## Source data:
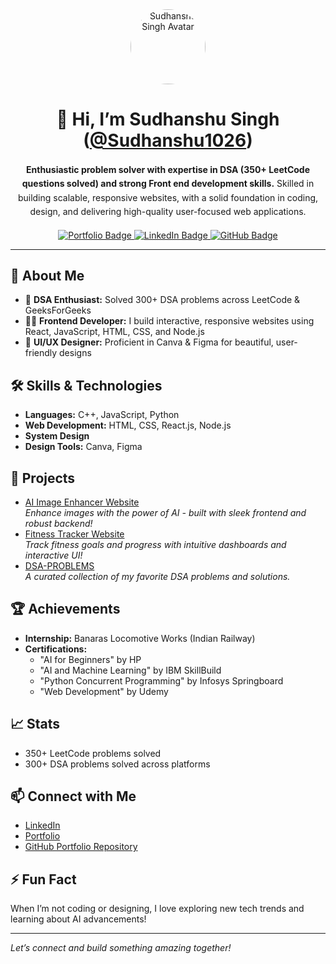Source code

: <!-- Header -->
<div align="center">
  <img src="https://github.com/Sudhanshu1026.png" alt="Sudhanshu Singh Avatar" width="120" style="border-radius:50%;"/>
  <h1>👋 Hi, I’m Sudhanshu Singh (<a href="https://github.com/Sudhanshu1026">@Sudhanshu1026</a>)</h1>
  <p style="max-width:800px; margin: 0 auto; line-height:1.6;">
    <strong>Enthusiastic problem solver with expertise in DSA (350+ LeetCode questions solved) and strong Front end development skills.</strong>
    Skilled in building scalable, responsive websites, with a solid foundation in coding, design, and delivering high-quality user-focused web applications.
  </p>
  <br/>
  <!-- Badges (optional) -->
  <a href="https://portfolio-sudhanshu1026.netlify.app/">
    <img src="https://img.shields.io/badge/Portfolio-Visit-1f6feb?logo=vercel&logoColor=white" alt="Portfolio Badge">
  </a>
  <a href="https://www.linkedin.com/in/sudhanshu-singh-666675273?utm_source=share&utm_campaign=share_via&utm_content=profile&utm_medium=ios_app">
    <img src="https://img.shields.io/badge/LinkedIn-Connect-0a66c2?logo=linkedin&logoColor=white" alt="LinkedIn Badge">
  </a>
  <a href="https://github.com/Sudhanshu1026?tab=repositories">
    <img src="https://img.shields.io/badge/GitHub-Repos-181717?logo=github&logoColor=white" alt="GitHub Badge">
  </a>
</div>

<hr/>

<!-- About -->
<h2>🚀 About Me</h2>
<ul>
  <li>🧩 <strong>DSA Enthusiast:</strong> Solved 300+ DSA problems across LeetCode &amp; GeeksForGeeks</li>
  <li>👨‍💻 <strong>Frontend Developer:</strong> I build interactive, responsive websites using React, JavaScript, HTML, CSS, and Node.js</li>
  <li>🎨 <strong>UI/UX Designer:</strong> Proficient in Canva &amp; Figma for beautiful, user-friendly designs</li>
</ul>

<!-- Skills -->
<h2>🛠️ Skills &amp; Technologies</h2>
<ul>
  <li><strong>Languages:</strong> C++, JavaScript, Python</li>
  <li><strong>Web Development:</strong> HTML, CSS, React.js, Node.js</li>
  <li><strong>System Design</strong></li>
  <li><strong>Design Tools:</strong> Canva, Figma</li>
</ul>

<!-- Projects -->
<h2>🌟 Projects</h2>
<ul>
  <li>
    <a href="#">AI Image Enhancer Website</a><br/>
    <em>Enhance images with the power of AI - built with sleek frontend and robust backend!</em>
  </li>
  <li>
    <a href="#">Fitness Tracker Website</a><br/>
    <em>Track fitness goals and progress with intuitive dashboards and interactive UI!</em>
  </li>
  <li>
    <a href="https://github.com/Sudhanshu1026/DSA-PROBLEMS">DSA-PROBLEMS</a><br/>
    <em>A curated collection of my favorite DSA problems and solutions.</em>
  </li>
</ul>

<!-- Achievements -->
<h2>🏆 Achievements</h2>
<ul>
  <li><strong>Internship:</strong> Banaras Locomotive Works (Indian Railway)</li>
  <li><strong>Certifications:</strong>
    <ul>
      <li>"AI for Beginners" by HP</li>
      <li>"AI and Machine Learning" by IBM SkillBuild</li>
      <li>"Python Concurrent Programming" by Infosys Springboard</li>
      <li>"Web Development" by Udemy</li>
    </ul>
  </li>
</ul>

<!-- Stats -->
<h2>📈 Stats</h2>
<ul>
  <li>350+ LeetCode problems solved</li>
  <li>300+ DSA problems solved across platforms</li>
</ul>

<!-- Connect -->
<h2>📫 Connect with Me</h2>
<ul>
  <li><a href="https://www.linkedin.com/in/sudhanshu-singh-666675273?utm_source=share&utm_campaign=share_via&utm_content=profile&utm_medium=ios_app">LinkedIn</a></li>
  <li><a href="https://portfolio-sudhanshu1026.netlify.app/">Portfolio</a></li>
  <li><a href="https://github.com/Sudhanshu1026/Portfolio">GitHub Portfolio Repository</a></li>
</ul>

<!-- Fun Fact -->
<h2>⚡ Fun Fact</h2>
<p>When I’m not coding or designing, I love exploring new tech trends and learning about AI advancements!</p>

<hr/>

<p><em>Let’s connect and build something amazing together!</em></p>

## Work request:
Go through the data above and copy each line in which "across" appears.

## Exercise answer:
  <li>🧩 <strong>DSA Enthusiast:</strong> Solved 300+ DSA problems across LeetCode &amp; GeeksForGeeks</li>
  <li>300+ DSA problems solved across platforms</li>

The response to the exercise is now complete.